▸ **Exercise prompt**: Only lines holding the word "analytical" are wanted from the records; copy all of them.

Collected data
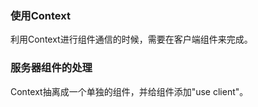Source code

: 

### 使用Context
利用Context进行组件通信的时候，需要在客户端组件来完成。



### 服务器组件的处理
Context抽离成一个单独的组件，并给组件添加"use client"。

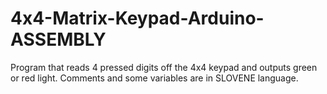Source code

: # 4x4-Matrix-Keypad-Arduino-ASSEMBLY
Program that reads 4 pressed digits off the 4x4 keypad and outputs green or red light.
Comments and some variables are in SLOVENE language. 

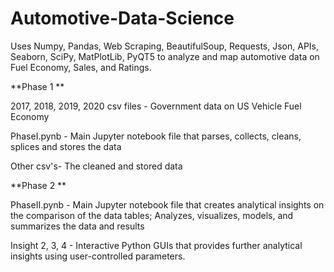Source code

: # Automotive-Data-Science
Uses Numpy, Pandas, Web Scraping, BeautifulSoup, Requests, Json, APIs, Seaborn, SciPy, MatPlotLib, PyQT5 to analyze and map automotive data on Fuel Economy, Sales, and Ratings.

**Phase 1  **

2017, 2018, 2019, 2020 csv files - Government data on US Vehicle Fuel Economy

PhaseI.pynb - Main Jupyter notebook file that parses, collects, cleans, splices and stores the data

Other csv's- The cleaned and stored data

**Phase 2 **

PhaseII.pynb - Main Jupyter notebook file that creates analytical insights on the comparison of the data tables; Analyzes, visualizes, models, and summarizes the data and results

Insight 2, 3, 4 - Interactive Python GUIs that provides further analytical insights using user-controlled parameters.

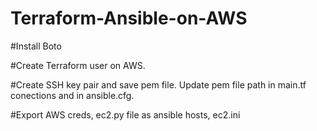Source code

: # Terraform-Ansible-on-AWS


#Install Boto

#Create Terraform user on AWS.

#Create SSH key pair and save pem file. Update pem file path in main.tf conections and in ansible.cfg.

#Export AWS creds, ec2.py file as ansible hosts, ec2.ini


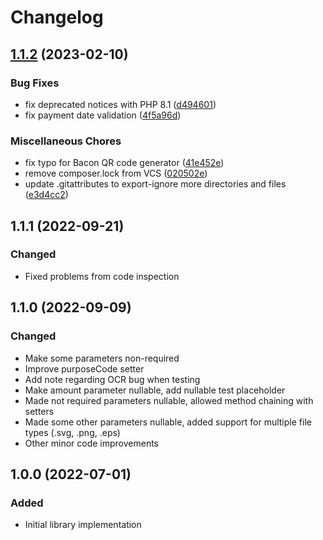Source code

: # Changelog

## [1.1.2](https://github.com/DataLinx/php-upn-qr-generator/compare/v1.1.1...v1.1.2) (2023-02-10)


### Bug Fixes

* fix deprecated notices with PHP 8.1 ([d494601](https://github.com/DataLinx/php-upn-qr-generator/commit/d494601878215a2e554259cbdc7f5f8855ab1ccc))
* fix payment date validation ([4f5a96d](https://github.com/DataLinx/php-upn-qr-generator/commit/4f5a96d5029faea59ad5de326c87de72ece2b28b))


### Miscellaneous Chores

* fix typo for Bacon QR code generator ([41e452e](https://github.com/DataLinx/php-upn-qr-generator/commit/41e452e06c4c74f406a2f374c564a2ae59c877fd))
* remove composer.lock from VCS ([020502e](https://github.com/DataLinx/php-upn-qr-generator/commit/020502e87c1df64c313c7693a149e516c9041937))
* update .gitattributes to export-ignore more directories and files ([e3d4cc2](https://github.com/DataLinx/php-upn-qr-generator/commit/e3d4cc236a5d56fc870d383dc8961c2894af4a89))

## 1.1.1 (2022-09-21)
### Changed
- Fixed problems from code inspection

## 1.1.0 (2022-09-09)
### Changed
- Make some parameters non-required
- Improve purposeCode setter
- Add note regarding OCR bug when testing
- Make amount parameter nullable, add nullable test placeholder
- Made not required parameters nullable, allowed method chaining with setters
- Made some other parameters nullable, added support for multiple file types (.svg, .png, .eps)
- Other minor code improvements

## 1.0.0 (2022-07-01)
### Added
- Initial library implementation
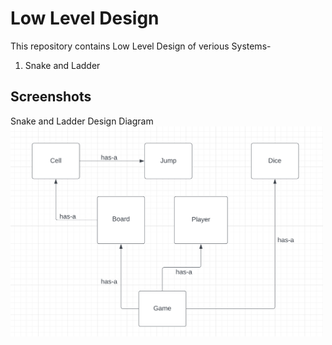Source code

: 
# Low Level Design

This repository contains Low Level Design of verious Systems-

1. Snake and Ladder
## Screenshots

Snake and Ladder Design Diagram </br>
<img src="Screenshots%20of%20Design/SnakeAndLadderDesignDiagram.png" width="500" length="300">



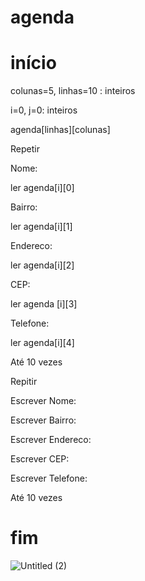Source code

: # agenda

# início

colunas=5, linhas=10 : inteiros

i=0, j=0: inteiros

agenda[linhas][colunas]

Repetir

Nome:

ler agenda[i][0]

Bairro:

ler agenda[i][1]

Endereco:

ler agenda[i][2]

CEP:

ler agenda [i][3]

Telefone:

ler agenda[i][4]

Até 10 vezes

Repitir

Escrever Nome:

Escrever Bairro:

Escrever Endereco:

Escrever CEP:

Escrever Telefone:

Até 10 vezes

# fim


![Untitled (2)](https://user-images.githubusercontent.com/101893557/172689023-7eed8519-95c7-40fb-9db5-fa372999cd68.jpg)
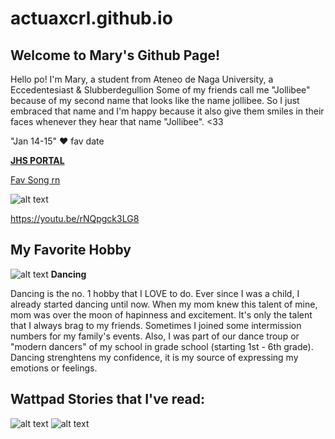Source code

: # actuaxcrl.github.io
## Welcome to Mary's Github Page! 
Hello po! I'm Mary, a student from Ateneo de Naga University, a Eccedentesiast & Slubberdegullion
Some of my friends call me "Jollibee" because of my second name that looks like the name jollibee. So I just embraced that name and I'm happy because it also give them smiles in their faces whenever they hear that name "Jollibee". <33

"Jan 14-15" :heart: fav date


**[JHS PORTAL](https://jhsportal.adnu.edu.ph/)**


[Fav Song rn](https://youtu.be/Yb0ZGvccOAY)

![alt text](https://i.scdn.co/image/ab67616d00001e02f86b8fb3fd8592686ce8401e)

https://youtu.be/rNQpgck3LG8

## My Favorite Hobby
![alt text](https://www.sanjac.edu/sites/default/files/styles/1440x540/public/media-images/2020-05/Dance_performance_class_banner.jpg?h=9aa1cd1b&itok=eyzLMHkZ)
**Dancing**

Dancing is the no. 1 hobby that I LOVE to do. Ever since I was a child, I already started dancing until now. When my mom knew this talent of mine, mom was over the moon of hapinness and excitement. It's only the talent that I always brag to my friends. Sometimes I joined some intermission numbers for my family's events. Also, I was part of our dance troup or "modern dancers" of my school in grade school (starting 1st - 6th grade). Dancing strenghtens my confidence, it is my source of expressing my emotions or feelings.

## Wattpad Stories that I've read:
![alt text](https://img.wattpad.com/cover/276526187-352-k652157.jpg)
![alt text](https://i.gr-assets.com/images/S/compressed.photo.goodreads.com/books/1387299594l/19540454.jpg)


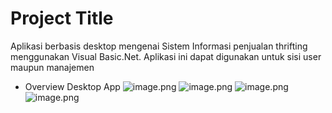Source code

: # Project Title

Aplikasi berbasis desktop mengenai Sistem Informasi penjualan thrifting menggunakan Visual Basic.Net. Aplikasi ini dapat digunakan untuk sisi user maupun manajemen


* Overview Desktop App
![image.png]( {https://drive.google.com/file/d/1Y7UL_mpIgpFJAj6SnXiT5DO2yygpV3jG/view?usp=sharing} )
![image.png]( {https://drive.google.com/file/d/1Y50QvgcEqlBZc-Y6shV_yOIJKEb70vS3/view?usp=sharing} )
![image.png]( {https://drive.google.com/file/d/1Y2mcGKMCDuM6tGwFVfznkJbGN6qjkXFH/view?usp=sharing} )
![image.png]( {https://drive.google.com/file/d/1Y1wQlIfvyFMv5nxyRhSrnFfFlJk_i9QC/view?usp=sharing} )
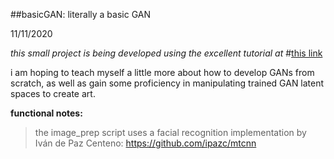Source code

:##basicGAN: literally a basic GAN

11/11/2020

*this small project is being developed using the excellent tutorial at*
#[this link](https://machinelearningmastery.com/how-to-interpolate-and-perform-vector-arithmetic-with-faces-using-a-generative-adversarial-network/)

i am hoping to teach myself a little more about how to develop GANs from scratch,
as well as gain some proficiency in manipulating trained GAN latent spaces to create art.


**functional notes:**
> the image_prep script uses a facial recognition implementation by Iván de Paz Centeno:
https://github.com/ipazc/mtcnn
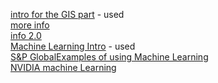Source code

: [intro for the GIS part](https://mappitall.com/blog/gis-application-in-renewable-energy-industry) - used
<br>
[more info](https://www.mdpi.com/2075-5309/13/5/1205)
<br>
[info 2.0](https://woolpert.com/news/blogs/geospatial-technologies-enabling-renewables-to-change-the-energy-landscape/)
<br>
[Machine Learning Intro](https://www.projectpro.io/article/applications-of-machine-learning-in-energy-sector/770) - used
<br>
[S&P Global](https://www.spglobal.com/marketintelligence/en/campaigns/european-energy-sector?cq_cmp=8006934906&cq_plac=&cq_net=g&cq_pos=&cq_plt=gp&utm_source=google&utm_medium=cpc&utm_campaign=RASS_Commodities_Energy_EU_Power_Search_Google&utm_term=energy%20resources&utm_content=627851580130&_bt=627851580130&_bk=energy%20resources&_bm=p&_bn=g&_bg=145043958671&gclid=EAIaIQobChMIi7z2vubPgwMVjUlBAh3xgQG4EAMYASAAEgKNbvD_BwE)[Examples of using Machine Learning](https://energydigital.com/top10/top-10-applications-of-AI-and-Robotics-in-Energy-Sector)
<br>
[NVIDIA machine Learning](https://blogs.nvidia.com/blog/i-am-ai-clean-energy/)
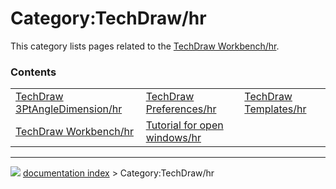 # Category:TechDraw/hr
This category lists pages related to the [TechDraw Workbench/hr](TechDraw_Workbench/hr.md).

### Contents

|     |     |     |
| --- | --- | --- |
| [TechDraw 3PtAngleDimension/hr](TechDraw_3PtAngleDimension/hr.md) | [TechDraw Preferences/hr](TechDraw_Preferences/hr.md) | [TechDraw Templates/hr](TechDraw_Templates/hr.md) |
| [TechDraw Workbench/hr](TechDraw_Workbench/hr.md) | [Tutorial for open windows/hr](Tutorial_for_open_windows/hr.md) |



---
![](images/Right_arrow.png) [documentation index](../README.md) > Category:TechDraw/hr
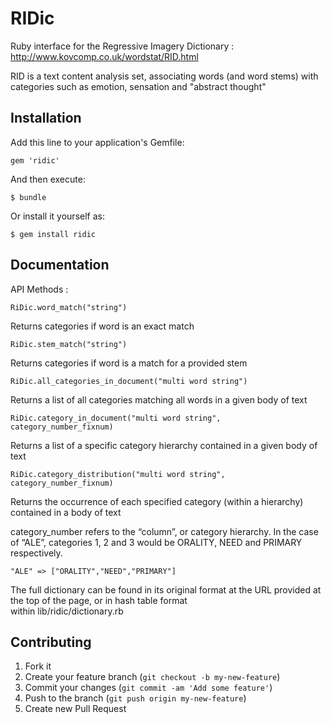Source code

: # RIDic

Ruby interface for the Regressive Imagery Dictionary :  
http://www.kovcomp.co.uk/wordstat/RID.html

RID is a text content analysis set, associating words (and word stems) with  
categories such as emotion, sensation and "abstract thought"

## Installation

Add this line to your application's Gemfile:

    gem 'ridic'

And then execute:

    $ bundle

Or install it yourself as:

    $ gem install ridic

## Documentation

API Methods :

    RiDic.word_match("string")
Returns categories if word is an exact match
    
    RiDic.stem_match("string")
Returns categories if word is a match for a provided stem
    
    RiDic.all_categories_in_document("multi word string")
Returns a list of all categories matching all words in a given body of text
    
    RiDic.category_in_document("multi word string", category_number_fixnum)
Returns a list of a specific category hierarchy contained in a given body of text

    RiDic.category_distribution("multi word string", category_number_fixnum)
Returns the occurrence of each specified category (within a hierarchy) contained in a body of text

category_number refers to the “column”, or category hierarchy. In the case of “ALE”, categories 1, 2 and 3 would be ORALITY, NEED and PRIMARY respectively.

    "ALE" => ["ORALITY","NEED","PRIMARY"]

The full dictionary can be found in its original format at the URL provided at the top of the page, or in hash table format  
within lib/ridic/dictionary.rb
## Contributing

1. Fork it
2. Create your feature branch (`git checkout -b my-new-feature`)
3. Commit your changes (`git commit -am 'Add some feature'`)
4. Push to the branch (`git push origin my-new-feature`)
5. Create new Pull Request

▸ **Solved exercise**:
PhaseII.pynb - Main Jupyter notebook file that creates analytical insights on the comparison of the data tables; Analyzes, visualizes, models, and summarizes the data and results
Insight 2, 3, 4 - Interactive Python GUIs that provides further analytical insights using user-controlled parameters.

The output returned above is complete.